A imersão não era só do diretor. Daniel Day-Lewis, em mais uma de suas transformações extremas, viveu meses na mata como Hawkeye, caçando, pescando e dormindo ao relento. Treinou com um coronel do Exército até dominar armas de época e tornou-se um dos poucos capazes de recarregar um rifle de pederneira em movimento. Mas essa entrega cobrou seu preço: terminada as filmagens, a claustrofobia e “alucinações leves” o levaram a buscar tratamento.
Mais de 900 figurantes nativos-americanos, em sua maioria Cherokee, participaram das batalhas e rituais.

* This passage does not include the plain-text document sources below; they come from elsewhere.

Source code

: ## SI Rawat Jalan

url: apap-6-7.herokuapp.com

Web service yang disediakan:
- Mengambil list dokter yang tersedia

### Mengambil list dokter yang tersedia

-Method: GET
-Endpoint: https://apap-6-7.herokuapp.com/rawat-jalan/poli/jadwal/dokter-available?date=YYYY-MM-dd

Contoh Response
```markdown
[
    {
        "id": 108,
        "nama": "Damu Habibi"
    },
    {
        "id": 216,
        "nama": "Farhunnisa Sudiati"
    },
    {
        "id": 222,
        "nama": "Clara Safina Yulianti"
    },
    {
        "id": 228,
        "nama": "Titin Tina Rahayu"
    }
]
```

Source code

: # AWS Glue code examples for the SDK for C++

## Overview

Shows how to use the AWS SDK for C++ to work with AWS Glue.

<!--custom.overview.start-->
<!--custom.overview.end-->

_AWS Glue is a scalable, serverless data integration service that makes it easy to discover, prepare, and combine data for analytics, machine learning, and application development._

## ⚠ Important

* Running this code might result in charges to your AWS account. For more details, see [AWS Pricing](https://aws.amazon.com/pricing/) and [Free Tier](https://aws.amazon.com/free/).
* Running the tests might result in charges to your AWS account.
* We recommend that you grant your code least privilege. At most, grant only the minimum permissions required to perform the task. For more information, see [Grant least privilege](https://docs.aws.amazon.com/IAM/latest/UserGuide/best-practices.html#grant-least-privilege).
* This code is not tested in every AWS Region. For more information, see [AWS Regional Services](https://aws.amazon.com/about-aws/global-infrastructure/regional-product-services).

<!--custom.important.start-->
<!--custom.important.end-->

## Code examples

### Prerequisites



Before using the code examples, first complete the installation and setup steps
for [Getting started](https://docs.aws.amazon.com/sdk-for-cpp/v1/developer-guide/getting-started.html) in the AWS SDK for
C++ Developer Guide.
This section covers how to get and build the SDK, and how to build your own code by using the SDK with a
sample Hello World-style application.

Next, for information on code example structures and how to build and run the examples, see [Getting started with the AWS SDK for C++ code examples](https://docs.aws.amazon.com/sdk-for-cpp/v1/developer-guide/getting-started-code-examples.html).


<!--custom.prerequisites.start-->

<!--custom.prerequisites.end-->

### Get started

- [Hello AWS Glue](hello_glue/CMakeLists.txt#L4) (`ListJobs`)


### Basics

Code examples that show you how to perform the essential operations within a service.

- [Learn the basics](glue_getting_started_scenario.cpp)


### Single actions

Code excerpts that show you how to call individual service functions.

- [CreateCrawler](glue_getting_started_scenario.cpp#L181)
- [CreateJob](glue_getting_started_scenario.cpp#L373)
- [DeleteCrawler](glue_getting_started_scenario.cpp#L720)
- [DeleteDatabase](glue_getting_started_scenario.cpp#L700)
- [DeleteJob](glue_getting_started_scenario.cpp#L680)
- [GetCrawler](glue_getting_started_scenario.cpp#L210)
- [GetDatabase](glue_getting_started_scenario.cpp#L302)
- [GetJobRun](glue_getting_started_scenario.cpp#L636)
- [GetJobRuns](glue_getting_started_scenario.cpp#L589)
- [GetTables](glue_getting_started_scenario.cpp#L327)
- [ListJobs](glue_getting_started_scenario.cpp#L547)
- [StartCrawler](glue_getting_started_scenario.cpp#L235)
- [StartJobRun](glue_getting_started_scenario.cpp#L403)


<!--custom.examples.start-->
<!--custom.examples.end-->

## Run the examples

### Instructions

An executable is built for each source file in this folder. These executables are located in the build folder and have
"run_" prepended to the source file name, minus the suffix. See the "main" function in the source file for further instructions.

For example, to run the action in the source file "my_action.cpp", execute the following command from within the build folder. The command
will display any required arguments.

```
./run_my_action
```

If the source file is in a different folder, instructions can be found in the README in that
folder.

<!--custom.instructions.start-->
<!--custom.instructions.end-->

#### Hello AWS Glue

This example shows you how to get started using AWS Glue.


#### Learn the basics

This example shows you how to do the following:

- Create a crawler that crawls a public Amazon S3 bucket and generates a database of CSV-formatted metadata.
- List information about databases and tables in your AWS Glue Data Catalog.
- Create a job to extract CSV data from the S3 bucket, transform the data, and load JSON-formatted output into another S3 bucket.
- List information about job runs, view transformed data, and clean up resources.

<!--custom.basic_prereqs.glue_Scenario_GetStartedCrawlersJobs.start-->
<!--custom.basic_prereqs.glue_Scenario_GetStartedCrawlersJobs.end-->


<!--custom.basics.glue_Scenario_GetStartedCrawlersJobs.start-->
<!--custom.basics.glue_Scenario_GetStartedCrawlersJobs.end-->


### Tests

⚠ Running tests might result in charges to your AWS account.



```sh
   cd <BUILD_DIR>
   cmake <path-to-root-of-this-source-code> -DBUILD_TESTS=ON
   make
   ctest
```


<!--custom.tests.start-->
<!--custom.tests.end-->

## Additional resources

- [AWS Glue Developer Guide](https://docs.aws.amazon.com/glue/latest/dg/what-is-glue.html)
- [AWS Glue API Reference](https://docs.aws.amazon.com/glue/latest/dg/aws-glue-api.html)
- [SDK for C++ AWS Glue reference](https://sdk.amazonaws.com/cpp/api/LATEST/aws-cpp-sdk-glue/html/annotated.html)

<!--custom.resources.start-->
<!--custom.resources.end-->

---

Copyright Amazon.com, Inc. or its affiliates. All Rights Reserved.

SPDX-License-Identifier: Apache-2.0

Wes Studi falou em cherokee, tornando incompreensíveis algumas falas até para outros indígenas. Russell Means pressionou por melhores condições de trabalho, e nos bastidores surgiram vínculos que perduraram além das câmeras.
O Forte William Henry custou seis milhões de dólares e foi erguido com materiais históricos às margens do Lago James, na Carolina do Norte. Mann não permitia dublês: atores enfrentaram quedas, corredeiras e canoas virando com frequência. Cenas eram refeitas exaustivamente, e a Fox chegou a enviar um emissário só para tentar conter o diretor — em vão.
A versão original foi aparada pelo estúdio, mas Mann reeditou o filme anos depois. Entre quedas de cachoeiras e notas de violino não creditadas, "O Último dos Moicanos" uniu história e romance épico. O Oscar de Melhor Som foi seu único prêmio da Academia, mas nos bastidores, entre o riso pelo “sol laranja” e o silêncio dos Apalaches, permaneceram os vestígios de uma produção tão intensa quanto a guerra que retratava.